42″ x 32″ unframed acrylic and pencil on paper $3000
available to view in CHARLESTON
INQUIRE ABOUT THIS PIECE
FRANK PHILLIPS BIOGRAPHY
Frank P. Phillips has been professionally creating art for over 20 years. He received a BA with High Honors from Hobart College in 1997 and earned a MFA from the Maryland Institute College of Art in 2005. He currently lives with his wife Meg, daughter Bess, and their pets in the greater Charlottesville area where he teaches as the Visual Arts Department Chair and Varsity Squash Coach at St. Anne’s Belfield School.

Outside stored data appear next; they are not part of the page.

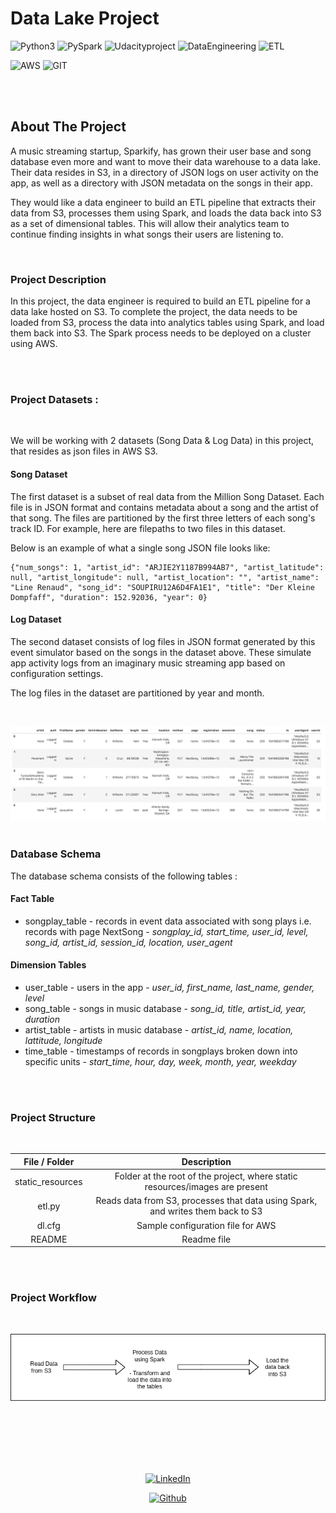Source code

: # Data Lake Project

![Python3](https://img.shields.io/badge/python3-%20-blue) 
![PySpark](https://img.shields.io/badge/PySpark-%20-red)
![Udacityproject](https://img.shields.io/badge/Udacity-Project-blue) 
![DataEngineering](https://img.shields.io/badge/Data-Engineering-green)
![ETL](https://img.shields.io/badge/ETL-%20-brightgreen)

![AWS](https://img.shields.io/badge/Amazon_AWS-FF9900?style=for-the-badge&logo=amazonaws&logoColor=white)
![GIT](https://img.shields.io/badge/GIT-E44C30?style=for-the-badge&logo=git&logoColor=white)

<br> <br>

<!-- ABOUT THE PROJECT -->
## About The Project

A music streaming startup, Sparkify, has grown their user base and song database even more and want to move their data warehouse to a data lake. Their data resides in S3, in a directory of JSON logs on user activity on the app, as well as a directory with JSON metadata on the songs in their app.

They would like a data engineer to build an ETL pipeline that extracts their data from S3, processes them using Spark, and loads the data back into S3 as a set of dimensional tables. This will allow their analytics team to continue finding insights in what songs their users are listening to.

<br>

### Project Description

In this project, the data engineer is required to build an ETL pipeline for a data lake hosted on S3. To complete the project, the data needs to be loaded from S3, process the data into analytics tables using Spark, and load them back into S3. The Spark process needs to be deployed on a cluster using AWS.

<br><br>

### Project Datasets :

<br>

We will be working with 2 datasets (Song Data & Log Data) in this project, that resides as json files in AWS S3.

#### Song Dataset
The first dataset is a subset of real data from the Million Song Dataset. Each file is in JSON format and contains metadata about a song and the artist of that song. The files are partitioned by the first three letters of each song's track ID. For example, here are filepaths to two files in this dataset.

Below is an example of what a single song JSON file looks like:
```
{"num_songs": 1, "artist_id": "ARJIE2Y1187B994AB7", "artist_latitude": null, "artist_longitude": null, "artist_location": "", "artist_name": "Line Renaud", "song_id": "SOUPIRU12A6D4FA1E1", "title": "Der Kleine Dompfaff", "duration": 152.92036, "year": 0}
```

#### Log Dataset
The second dataset consists of log files in JSON format generated by this event simulator based on the songs in the dataset above. These simulate app activity logs from an imaginary music streaming app based on configuration settings.

The log files in the dataset are partitioned by year and month. 

<br>

![log_data](/static_resources/log-data.png)
<br><br>

### Database Schema

The database schema consists of the following tables : 

####  Fact Table
- songplay_table - records in event data associated with song plays i.e. records with page NextSong -  *songplay_id, start_time, user_id, level, song_id, artist_id, session_id, location, user_agent*

#### Dimension Tables
- user_table - users in the app - 
*user_id, first_name, last_name, gender, level*
- song_table - songs in music database - 
*song_id, title, artist_id, year, duration*
- artist_table - artists in music database - 
*artist_id, name, location, lattitude, longitude*
- time_table - timestamps of records in songplays broken down into specific units - 
*start_time, hour, day, week, month, year, weekday*

<br><br>

### Project Structure
<div align=center><br>

|     File / Folder      |                         Description                          |
| :--------------------: | :----------------------------------------------------------: |
|         static_resources         |  Folder at the root of the project, where static resources/images are present  |
|         etl.py         | Reads data from S3, processes that data using Spark, and writes them back to S3 |
|         dl.cfg         |              Sample configuration file for AWS               |
|         README         |                         Readme file                          |

</div>
<br><br>

### Project Workflow
<br>
<div align=center>

![project_workflow](/static_resources/data-flow.png)
</div>
<br><br>


<!-- Connect with me -->
<div align=center>
<br><br><br>

[![LinkedIn](https://img.shields.io/badge/LinkedIn-0077B5?style=for-the-badge&logo=linkedin&logoColor=white)](https://www.linkedin.com/in/deepankar-acharyya-034053a5/)

[![Github](https://img.shields.io/badge/GitHub-100000?style=for-the-badge&logo=github&logoColor=white)](https://github.com/DeepankarAcharyya)

<br><br>
</div>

About his work Phillips states, “My work uses a flat plane to convey the visual ideas of construction, mass, and volume. The formally arranged imagery is all invented, but takes cues from architecture and engineering (materials and the structures themselves), as well as the erosion and the decay of perceived ruin. The display of process is an integral component to the work; it tracks the time, mistakes, revisions, and the experience used to arrive to a resolved composition. The end results are pieces that embrace surface and relate the ideas of: the used, the weathered, the discarded, and the beaten. I aim to create a quiet calm to the work that is still able to convey a stoic presence. At its core, the compositions are about physicality and decision making. The immediacy of drawing and painting allows me to attack spaces on the canvas. The size of the plane forces me to use my entire body; the act of painting, drawing, erasing, and sanding all require a certain balance of touch and force. One idea completion may necessitate removal, thereby initiating another physical activity. As an artist, I need the action, and the work needs to be work; the labor is chronicled in the surface as removed elements are never really gone, only ghosts of the materials’ (pencil, charcoal, and paint) permanence. Compositions are constructed primarily with line. Line acts as a device for the illusion of suspension as well as enclosing or mapping a shape. There emerges a printmaking look to the surface (at times with embossed marks) achieved through rubbings and other treated materials. Subsequently, the compositions read as a sort of blueprint. The line-play between the “exact” straightedge is offset by the “imperfect” hand and creates a diagrammed visual tension.”